EXERCISE REQUIREMENTS
Once the lines below holding the string "define" are counted, give that number alone.
*** MATERIAL SHOWN ***
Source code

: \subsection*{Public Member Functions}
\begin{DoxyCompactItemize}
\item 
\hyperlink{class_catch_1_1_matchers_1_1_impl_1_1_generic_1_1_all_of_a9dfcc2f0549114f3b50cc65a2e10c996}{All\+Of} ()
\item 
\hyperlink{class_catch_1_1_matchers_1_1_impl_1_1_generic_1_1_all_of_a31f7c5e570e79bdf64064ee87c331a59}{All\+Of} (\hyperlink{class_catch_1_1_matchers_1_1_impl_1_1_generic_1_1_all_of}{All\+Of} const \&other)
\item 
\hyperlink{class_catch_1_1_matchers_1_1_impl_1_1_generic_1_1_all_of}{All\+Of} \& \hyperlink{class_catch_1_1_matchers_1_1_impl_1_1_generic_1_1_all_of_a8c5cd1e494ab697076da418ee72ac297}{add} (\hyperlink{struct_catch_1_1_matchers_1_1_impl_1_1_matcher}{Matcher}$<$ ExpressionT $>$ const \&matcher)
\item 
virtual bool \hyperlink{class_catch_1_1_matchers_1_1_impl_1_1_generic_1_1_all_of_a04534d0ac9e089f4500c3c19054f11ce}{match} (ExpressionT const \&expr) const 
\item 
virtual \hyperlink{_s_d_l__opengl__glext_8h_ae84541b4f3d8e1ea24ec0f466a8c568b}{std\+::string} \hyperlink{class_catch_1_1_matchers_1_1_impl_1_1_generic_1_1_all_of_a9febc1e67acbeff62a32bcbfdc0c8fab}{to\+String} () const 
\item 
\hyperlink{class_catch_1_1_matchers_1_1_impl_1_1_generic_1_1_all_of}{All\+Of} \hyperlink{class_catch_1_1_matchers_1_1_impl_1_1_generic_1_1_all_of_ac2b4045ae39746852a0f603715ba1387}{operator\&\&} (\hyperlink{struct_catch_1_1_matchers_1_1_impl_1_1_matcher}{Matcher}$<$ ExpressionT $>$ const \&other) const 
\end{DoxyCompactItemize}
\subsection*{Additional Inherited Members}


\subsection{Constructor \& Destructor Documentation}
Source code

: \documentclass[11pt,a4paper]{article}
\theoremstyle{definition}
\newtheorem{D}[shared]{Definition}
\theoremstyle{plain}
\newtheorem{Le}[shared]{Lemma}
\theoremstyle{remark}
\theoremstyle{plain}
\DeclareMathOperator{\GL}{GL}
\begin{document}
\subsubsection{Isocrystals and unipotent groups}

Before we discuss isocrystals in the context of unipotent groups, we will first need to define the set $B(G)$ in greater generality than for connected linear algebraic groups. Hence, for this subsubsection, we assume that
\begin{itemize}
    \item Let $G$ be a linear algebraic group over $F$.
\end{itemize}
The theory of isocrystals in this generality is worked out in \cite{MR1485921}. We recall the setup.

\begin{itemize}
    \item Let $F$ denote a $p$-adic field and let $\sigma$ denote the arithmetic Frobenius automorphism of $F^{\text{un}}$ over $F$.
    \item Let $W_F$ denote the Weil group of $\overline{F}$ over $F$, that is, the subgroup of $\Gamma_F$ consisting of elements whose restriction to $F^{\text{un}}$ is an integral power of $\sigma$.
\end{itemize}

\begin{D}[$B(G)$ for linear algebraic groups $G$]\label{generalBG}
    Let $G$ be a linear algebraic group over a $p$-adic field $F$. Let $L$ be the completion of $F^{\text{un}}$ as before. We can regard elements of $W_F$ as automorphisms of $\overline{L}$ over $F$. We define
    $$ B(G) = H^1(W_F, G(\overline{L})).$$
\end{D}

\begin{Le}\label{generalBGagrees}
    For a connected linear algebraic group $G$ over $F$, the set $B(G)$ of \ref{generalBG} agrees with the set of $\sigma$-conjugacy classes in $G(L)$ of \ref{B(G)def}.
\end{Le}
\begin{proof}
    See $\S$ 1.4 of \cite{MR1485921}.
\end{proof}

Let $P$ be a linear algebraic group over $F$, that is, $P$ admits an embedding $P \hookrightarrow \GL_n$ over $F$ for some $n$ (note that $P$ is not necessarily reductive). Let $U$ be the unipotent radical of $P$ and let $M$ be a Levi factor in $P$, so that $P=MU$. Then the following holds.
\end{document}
***
RESPONSE
2